For people close to you, have a conversation and ask them what those needs are. “You can make decisions based on that,” Kazachkova said. “And you can also ask some additional questions. Some folks do not want to replace their drinks with a fake cocktail, but someone might actually enjoy it. Other people might be triggered by that.”
If you’re not close to a person, or if you’re unaware they have a substance use disorder, this might not be an option. But don’t worry, there are other measures you can take to make your gathering more sober-friendly (more on that in a second).
Let them bring a plus-one.
If you know someone is sober, particularly if you know they live with an addiction, offer to let them bring someone with them.
“A lot of adolescents that I work with in recovery, or younger adults who are 19, 20, 21, or so will have their friends coming back from university,” Glowiak said. “They just want to save face and resume normalcy.”
The desire to return to “normalcy” or “belong” is a big theme of the holiday season and triggering for many in recovery. Letting people bring a plus-one to any event you organize gives them that belonging and support. It also provides accountability.
“Having a support person lets you, A, not feel so awkward, and B, they can be like, ‘You’re not really supposed to drink,’” Kazachkova said. It also empowers a person with a substance use disorder to be active in their own recovery without adding extra stigmatization.
If you’re having a party, be mindful of your guests’ needs.
“As a host, you are able to decide which kind of people are at your party,” Kazachkova said. “Maybe your person is OK with somebody having a few drinks but not if half the group is taking shots.”
At the end of the day, you’re the host of your party.
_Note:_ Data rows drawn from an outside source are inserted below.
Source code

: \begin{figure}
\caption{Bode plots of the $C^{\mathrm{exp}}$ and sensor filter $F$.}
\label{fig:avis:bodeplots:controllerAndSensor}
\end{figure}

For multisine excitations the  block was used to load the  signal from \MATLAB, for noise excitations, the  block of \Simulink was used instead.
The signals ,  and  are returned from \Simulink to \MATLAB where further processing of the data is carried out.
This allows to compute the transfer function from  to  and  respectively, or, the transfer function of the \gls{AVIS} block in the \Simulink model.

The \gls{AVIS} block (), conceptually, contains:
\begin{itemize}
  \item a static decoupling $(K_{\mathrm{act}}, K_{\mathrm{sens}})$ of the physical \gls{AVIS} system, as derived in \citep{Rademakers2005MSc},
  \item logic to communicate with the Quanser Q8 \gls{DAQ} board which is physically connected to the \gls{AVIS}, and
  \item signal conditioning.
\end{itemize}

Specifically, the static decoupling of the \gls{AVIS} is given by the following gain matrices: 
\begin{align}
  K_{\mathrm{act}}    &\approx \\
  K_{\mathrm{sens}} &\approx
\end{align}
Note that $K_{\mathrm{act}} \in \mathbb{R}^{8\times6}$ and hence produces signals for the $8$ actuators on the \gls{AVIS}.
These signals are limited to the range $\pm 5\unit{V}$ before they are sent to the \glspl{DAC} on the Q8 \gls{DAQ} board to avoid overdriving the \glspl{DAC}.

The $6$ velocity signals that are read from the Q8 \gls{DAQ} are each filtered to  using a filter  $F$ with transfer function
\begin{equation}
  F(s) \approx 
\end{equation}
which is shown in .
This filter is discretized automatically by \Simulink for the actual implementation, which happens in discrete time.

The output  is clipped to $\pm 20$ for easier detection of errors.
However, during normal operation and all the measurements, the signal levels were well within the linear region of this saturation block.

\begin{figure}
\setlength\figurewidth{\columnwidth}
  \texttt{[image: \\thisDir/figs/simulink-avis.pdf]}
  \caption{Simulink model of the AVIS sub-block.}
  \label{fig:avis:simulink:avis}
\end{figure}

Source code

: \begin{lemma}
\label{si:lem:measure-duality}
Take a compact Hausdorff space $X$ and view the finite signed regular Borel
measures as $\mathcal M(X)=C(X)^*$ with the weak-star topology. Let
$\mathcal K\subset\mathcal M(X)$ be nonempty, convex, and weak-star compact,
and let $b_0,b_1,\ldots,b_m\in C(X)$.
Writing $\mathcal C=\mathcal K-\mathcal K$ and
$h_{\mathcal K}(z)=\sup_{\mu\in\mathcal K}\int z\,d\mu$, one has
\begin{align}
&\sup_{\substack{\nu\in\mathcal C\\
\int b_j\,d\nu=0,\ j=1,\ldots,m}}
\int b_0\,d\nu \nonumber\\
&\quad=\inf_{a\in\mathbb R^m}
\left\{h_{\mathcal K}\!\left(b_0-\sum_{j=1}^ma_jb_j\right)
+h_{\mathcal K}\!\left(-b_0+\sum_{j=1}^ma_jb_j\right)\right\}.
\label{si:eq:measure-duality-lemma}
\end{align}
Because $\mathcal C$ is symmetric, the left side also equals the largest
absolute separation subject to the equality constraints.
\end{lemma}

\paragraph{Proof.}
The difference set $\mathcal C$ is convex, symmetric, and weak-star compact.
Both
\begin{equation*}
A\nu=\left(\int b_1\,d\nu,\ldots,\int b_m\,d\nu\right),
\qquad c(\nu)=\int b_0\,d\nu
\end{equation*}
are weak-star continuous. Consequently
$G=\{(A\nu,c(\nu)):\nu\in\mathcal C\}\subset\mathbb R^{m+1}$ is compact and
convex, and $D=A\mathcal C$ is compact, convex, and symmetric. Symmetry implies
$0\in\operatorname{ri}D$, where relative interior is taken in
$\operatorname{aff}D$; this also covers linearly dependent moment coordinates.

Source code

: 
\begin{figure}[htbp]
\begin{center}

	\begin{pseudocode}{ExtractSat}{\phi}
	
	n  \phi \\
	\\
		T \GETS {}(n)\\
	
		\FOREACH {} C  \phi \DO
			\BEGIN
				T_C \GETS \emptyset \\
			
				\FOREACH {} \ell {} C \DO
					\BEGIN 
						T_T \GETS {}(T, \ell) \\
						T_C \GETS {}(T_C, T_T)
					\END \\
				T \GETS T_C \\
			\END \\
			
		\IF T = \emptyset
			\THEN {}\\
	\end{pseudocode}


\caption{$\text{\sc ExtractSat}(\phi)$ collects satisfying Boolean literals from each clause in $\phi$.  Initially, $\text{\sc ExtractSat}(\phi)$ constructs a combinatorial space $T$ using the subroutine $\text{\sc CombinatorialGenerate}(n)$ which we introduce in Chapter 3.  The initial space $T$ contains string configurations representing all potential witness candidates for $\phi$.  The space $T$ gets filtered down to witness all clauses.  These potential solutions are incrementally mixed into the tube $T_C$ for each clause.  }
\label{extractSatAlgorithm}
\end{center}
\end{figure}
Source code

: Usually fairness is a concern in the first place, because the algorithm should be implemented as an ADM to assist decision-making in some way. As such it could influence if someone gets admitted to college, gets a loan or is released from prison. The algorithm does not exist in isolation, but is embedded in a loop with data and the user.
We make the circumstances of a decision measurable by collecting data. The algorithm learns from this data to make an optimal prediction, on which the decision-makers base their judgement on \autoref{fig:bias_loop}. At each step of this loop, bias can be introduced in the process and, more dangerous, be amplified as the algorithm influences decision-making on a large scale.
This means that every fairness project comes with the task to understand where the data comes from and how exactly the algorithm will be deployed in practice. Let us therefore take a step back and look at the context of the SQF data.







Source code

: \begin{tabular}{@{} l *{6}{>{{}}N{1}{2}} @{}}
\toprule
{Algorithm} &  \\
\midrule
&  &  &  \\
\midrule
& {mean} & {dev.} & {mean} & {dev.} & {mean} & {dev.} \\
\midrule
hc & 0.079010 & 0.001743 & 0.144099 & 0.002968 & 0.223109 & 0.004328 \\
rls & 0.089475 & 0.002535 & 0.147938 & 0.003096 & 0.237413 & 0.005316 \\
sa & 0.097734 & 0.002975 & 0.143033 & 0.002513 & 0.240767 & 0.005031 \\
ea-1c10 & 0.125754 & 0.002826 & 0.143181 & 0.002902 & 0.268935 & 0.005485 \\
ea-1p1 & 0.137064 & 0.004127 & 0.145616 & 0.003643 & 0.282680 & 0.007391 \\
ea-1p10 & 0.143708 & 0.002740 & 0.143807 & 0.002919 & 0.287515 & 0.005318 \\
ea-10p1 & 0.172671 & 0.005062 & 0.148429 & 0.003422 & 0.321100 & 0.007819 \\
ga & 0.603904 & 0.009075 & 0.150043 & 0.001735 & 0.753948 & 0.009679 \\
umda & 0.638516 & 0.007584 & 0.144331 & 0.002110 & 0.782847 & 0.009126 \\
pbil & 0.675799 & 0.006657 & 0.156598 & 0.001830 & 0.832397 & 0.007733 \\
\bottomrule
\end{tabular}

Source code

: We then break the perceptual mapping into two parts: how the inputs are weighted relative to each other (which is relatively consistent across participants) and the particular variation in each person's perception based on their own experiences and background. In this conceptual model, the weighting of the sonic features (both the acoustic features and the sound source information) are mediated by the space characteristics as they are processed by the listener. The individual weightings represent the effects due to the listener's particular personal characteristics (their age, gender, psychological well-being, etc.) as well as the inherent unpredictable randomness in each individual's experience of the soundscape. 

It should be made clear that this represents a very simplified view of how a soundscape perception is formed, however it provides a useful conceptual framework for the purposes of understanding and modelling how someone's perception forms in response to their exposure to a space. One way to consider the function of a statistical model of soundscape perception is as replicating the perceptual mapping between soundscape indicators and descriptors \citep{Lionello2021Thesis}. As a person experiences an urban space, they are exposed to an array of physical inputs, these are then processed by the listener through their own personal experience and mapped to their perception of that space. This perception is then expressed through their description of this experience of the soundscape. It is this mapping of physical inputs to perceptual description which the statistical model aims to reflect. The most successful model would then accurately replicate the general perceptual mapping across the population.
You have control over the type of party you plan to have, whether it be a rager or a kick-back with some wine. Being conscious of your party’s vibe and your guest list goes a long way.
“Part of this is really being mindful of your audience,” Glowiak said. “When you’re throwing a party, in general, it’s not to call out people. It’s to make it as comfortable as possible.”
And to make it as comfortable as possible for nondrinkers, as a host, try to:
- Offer non-crappy nonalcoholic beverages like soda or flavored seltzers.
- Ditch the communal watering holes like the proverbial spiked punch bowl.
- Plan activities that don’t center drinking like cornhole or a white elephant trade with a “no alcohol” rule.
“The other side of that, too, is being a good communicator,” Kazachkova added. “Allow your people to share as they want, and read the room a little bit.”
Host a dry gathering.
If it’s looking like someone close to you just can’t be around booze or you’re getting an influx of intel suggesting nonalcoholic options be available, maybe you should consider a dry function altogether.
“You can also not have alcohol at your party,” Kazachkova stressed. “That’s always an option.”
If you take this route, make sure guests are informed well ahead of time. This way, anyone bent on getting bent will know not to show up and any nondrinkers won’t feel as if you’re pandering, or worse — at fault.
“Don’t have it be a big surprise, it’s all dry out of nowhere and everybody just comes over and is upset over no alcohol,” Glowiak said. “For that one person struggling, it’s really isolating.”
Remember, as a host, it’s your party and you can imbibe if you want to, but others may not have the luxury. A little consideration goes a long way to making your event, and the holidays in general, more inclusive and enjoyable for everyone.